### What you will do
Check each line of the entries below for the word "users", then report how many have it, with no other words.

** Record extracts follows **

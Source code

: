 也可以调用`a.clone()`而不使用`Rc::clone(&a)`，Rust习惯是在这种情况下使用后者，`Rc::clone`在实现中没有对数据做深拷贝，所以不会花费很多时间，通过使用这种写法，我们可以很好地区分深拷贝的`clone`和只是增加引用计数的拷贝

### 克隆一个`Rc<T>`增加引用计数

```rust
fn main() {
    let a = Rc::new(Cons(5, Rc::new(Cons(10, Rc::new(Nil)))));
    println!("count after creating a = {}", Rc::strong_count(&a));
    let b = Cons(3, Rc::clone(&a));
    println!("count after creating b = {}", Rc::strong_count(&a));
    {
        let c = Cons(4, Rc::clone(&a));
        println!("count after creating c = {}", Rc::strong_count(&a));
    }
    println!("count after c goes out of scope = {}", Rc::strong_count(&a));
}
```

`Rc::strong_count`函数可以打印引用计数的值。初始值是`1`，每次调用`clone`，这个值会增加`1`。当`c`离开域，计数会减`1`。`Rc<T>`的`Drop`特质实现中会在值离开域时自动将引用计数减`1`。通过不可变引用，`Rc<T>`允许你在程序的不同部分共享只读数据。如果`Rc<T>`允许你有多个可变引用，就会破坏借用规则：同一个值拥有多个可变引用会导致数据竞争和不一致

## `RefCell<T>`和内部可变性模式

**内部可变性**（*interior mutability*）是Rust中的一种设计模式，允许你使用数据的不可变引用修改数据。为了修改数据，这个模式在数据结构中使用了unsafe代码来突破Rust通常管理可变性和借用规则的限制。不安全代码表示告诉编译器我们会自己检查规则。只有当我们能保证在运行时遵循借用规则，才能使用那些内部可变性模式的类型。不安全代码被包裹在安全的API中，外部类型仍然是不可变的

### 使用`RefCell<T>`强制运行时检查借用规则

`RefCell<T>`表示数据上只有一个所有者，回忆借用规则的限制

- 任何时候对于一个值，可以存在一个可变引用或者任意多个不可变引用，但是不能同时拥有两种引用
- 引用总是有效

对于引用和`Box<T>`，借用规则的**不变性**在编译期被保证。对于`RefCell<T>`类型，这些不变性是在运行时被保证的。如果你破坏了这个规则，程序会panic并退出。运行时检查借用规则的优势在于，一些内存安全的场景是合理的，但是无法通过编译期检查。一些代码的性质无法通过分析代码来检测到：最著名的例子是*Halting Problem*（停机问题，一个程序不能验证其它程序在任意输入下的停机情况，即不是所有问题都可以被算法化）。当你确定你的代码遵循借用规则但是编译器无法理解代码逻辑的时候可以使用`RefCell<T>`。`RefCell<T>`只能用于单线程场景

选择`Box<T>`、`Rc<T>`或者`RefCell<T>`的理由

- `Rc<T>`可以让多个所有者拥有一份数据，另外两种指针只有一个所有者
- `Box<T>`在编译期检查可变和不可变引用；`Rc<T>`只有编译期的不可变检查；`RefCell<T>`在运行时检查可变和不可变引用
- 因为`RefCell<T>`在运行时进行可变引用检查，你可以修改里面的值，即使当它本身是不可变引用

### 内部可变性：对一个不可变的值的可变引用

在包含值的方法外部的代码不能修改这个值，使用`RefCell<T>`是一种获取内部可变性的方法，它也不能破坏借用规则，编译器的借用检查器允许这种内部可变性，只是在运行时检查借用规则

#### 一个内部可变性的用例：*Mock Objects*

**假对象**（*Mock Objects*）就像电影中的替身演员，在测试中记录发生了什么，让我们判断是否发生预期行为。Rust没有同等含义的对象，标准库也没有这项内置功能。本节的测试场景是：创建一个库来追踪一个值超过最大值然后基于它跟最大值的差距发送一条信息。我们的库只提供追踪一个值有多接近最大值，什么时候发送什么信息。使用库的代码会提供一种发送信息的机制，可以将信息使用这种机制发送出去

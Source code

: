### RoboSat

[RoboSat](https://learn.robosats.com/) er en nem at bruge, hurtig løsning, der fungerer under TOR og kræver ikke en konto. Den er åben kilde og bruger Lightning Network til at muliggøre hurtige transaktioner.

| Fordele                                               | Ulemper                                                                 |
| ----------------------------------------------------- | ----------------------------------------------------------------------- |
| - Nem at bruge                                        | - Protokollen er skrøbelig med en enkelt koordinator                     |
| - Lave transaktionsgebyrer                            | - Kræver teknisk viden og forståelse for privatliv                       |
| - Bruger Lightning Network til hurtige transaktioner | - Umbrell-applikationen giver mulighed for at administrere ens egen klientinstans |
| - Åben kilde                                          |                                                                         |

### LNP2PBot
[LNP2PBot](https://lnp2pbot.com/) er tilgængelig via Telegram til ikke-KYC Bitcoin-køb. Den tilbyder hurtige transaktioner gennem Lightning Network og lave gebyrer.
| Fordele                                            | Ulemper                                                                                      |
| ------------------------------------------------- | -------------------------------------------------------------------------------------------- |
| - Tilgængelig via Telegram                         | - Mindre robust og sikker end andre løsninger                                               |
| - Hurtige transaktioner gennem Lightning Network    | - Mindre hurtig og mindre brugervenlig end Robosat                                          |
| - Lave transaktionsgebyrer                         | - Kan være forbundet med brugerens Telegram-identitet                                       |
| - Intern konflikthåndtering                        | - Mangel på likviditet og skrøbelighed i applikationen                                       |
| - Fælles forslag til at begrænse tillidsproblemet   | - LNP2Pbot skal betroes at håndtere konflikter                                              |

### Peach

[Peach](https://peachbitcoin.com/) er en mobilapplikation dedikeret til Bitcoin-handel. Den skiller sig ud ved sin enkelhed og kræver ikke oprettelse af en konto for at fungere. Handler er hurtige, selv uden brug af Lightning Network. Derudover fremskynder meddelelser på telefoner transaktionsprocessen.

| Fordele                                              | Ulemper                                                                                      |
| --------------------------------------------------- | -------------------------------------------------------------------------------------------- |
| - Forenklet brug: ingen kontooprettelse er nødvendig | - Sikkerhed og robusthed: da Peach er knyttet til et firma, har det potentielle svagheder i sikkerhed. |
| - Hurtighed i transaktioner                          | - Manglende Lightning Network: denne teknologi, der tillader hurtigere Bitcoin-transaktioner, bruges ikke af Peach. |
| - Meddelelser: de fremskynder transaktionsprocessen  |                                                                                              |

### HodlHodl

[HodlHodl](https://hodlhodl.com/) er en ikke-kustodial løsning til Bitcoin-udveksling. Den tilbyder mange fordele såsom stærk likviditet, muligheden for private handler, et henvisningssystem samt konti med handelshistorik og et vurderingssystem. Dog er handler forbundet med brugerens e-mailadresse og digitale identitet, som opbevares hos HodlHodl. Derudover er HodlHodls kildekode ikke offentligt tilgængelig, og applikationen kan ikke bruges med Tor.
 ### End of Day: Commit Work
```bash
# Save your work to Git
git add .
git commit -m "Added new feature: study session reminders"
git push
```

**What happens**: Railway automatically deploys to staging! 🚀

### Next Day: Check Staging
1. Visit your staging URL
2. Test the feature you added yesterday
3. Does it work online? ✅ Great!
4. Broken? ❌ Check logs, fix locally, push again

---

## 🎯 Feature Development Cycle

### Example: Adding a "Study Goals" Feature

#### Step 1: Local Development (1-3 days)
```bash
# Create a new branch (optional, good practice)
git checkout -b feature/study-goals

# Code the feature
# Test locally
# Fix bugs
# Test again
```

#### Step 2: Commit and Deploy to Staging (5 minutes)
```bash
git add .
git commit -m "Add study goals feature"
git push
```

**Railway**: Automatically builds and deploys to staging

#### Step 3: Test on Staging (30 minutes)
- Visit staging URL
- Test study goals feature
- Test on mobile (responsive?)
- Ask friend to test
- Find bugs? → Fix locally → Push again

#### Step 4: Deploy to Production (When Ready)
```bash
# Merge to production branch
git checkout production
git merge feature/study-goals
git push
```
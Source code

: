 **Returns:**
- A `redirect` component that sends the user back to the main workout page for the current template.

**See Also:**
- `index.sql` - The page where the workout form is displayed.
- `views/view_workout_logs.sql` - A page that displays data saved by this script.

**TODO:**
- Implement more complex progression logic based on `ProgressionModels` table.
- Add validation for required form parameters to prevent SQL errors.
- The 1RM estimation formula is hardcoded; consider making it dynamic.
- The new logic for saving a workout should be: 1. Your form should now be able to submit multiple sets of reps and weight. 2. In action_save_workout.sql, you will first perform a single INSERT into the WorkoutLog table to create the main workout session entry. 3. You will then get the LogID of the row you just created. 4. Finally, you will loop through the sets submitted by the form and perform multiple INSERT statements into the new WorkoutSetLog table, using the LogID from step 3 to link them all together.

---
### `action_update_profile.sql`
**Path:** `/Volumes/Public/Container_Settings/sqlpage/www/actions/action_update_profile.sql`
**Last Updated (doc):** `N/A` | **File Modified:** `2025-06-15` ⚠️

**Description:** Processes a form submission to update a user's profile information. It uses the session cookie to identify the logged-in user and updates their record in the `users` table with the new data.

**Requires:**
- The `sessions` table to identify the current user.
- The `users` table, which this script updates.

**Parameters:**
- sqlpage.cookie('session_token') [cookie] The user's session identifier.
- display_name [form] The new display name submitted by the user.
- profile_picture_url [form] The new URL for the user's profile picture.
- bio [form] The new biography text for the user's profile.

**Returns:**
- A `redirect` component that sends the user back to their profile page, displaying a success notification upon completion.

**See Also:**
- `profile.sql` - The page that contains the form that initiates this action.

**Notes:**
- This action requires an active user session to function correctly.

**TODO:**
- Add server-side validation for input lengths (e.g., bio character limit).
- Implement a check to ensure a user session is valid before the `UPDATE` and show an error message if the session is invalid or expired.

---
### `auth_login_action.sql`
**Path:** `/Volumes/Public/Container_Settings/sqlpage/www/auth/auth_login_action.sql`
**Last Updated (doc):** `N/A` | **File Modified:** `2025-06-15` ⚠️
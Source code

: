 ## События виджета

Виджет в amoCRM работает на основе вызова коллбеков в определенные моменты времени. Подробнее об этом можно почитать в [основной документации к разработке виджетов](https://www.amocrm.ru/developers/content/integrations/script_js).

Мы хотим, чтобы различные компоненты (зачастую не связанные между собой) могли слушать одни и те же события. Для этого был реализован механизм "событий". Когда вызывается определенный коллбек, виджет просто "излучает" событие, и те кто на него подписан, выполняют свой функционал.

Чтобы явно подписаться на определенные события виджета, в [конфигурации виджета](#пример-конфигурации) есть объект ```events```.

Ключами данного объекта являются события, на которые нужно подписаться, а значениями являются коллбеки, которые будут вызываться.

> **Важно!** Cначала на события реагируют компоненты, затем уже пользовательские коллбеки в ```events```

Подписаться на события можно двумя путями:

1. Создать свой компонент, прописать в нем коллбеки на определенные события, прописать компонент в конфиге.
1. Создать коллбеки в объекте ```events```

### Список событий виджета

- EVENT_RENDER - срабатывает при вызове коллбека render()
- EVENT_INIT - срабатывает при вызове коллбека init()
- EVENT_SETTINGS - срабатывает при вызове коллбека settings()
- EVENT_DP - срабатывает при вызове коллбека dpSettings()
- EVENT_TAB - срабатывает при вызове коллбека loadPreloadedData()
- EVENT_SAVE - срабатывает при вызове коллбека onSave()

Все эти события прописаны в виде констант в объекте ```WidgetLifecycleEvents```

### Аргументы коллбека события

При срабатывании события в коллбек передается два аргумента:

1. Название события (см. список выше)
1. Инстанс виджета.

** End of Record extracts **

### Exercise solution
2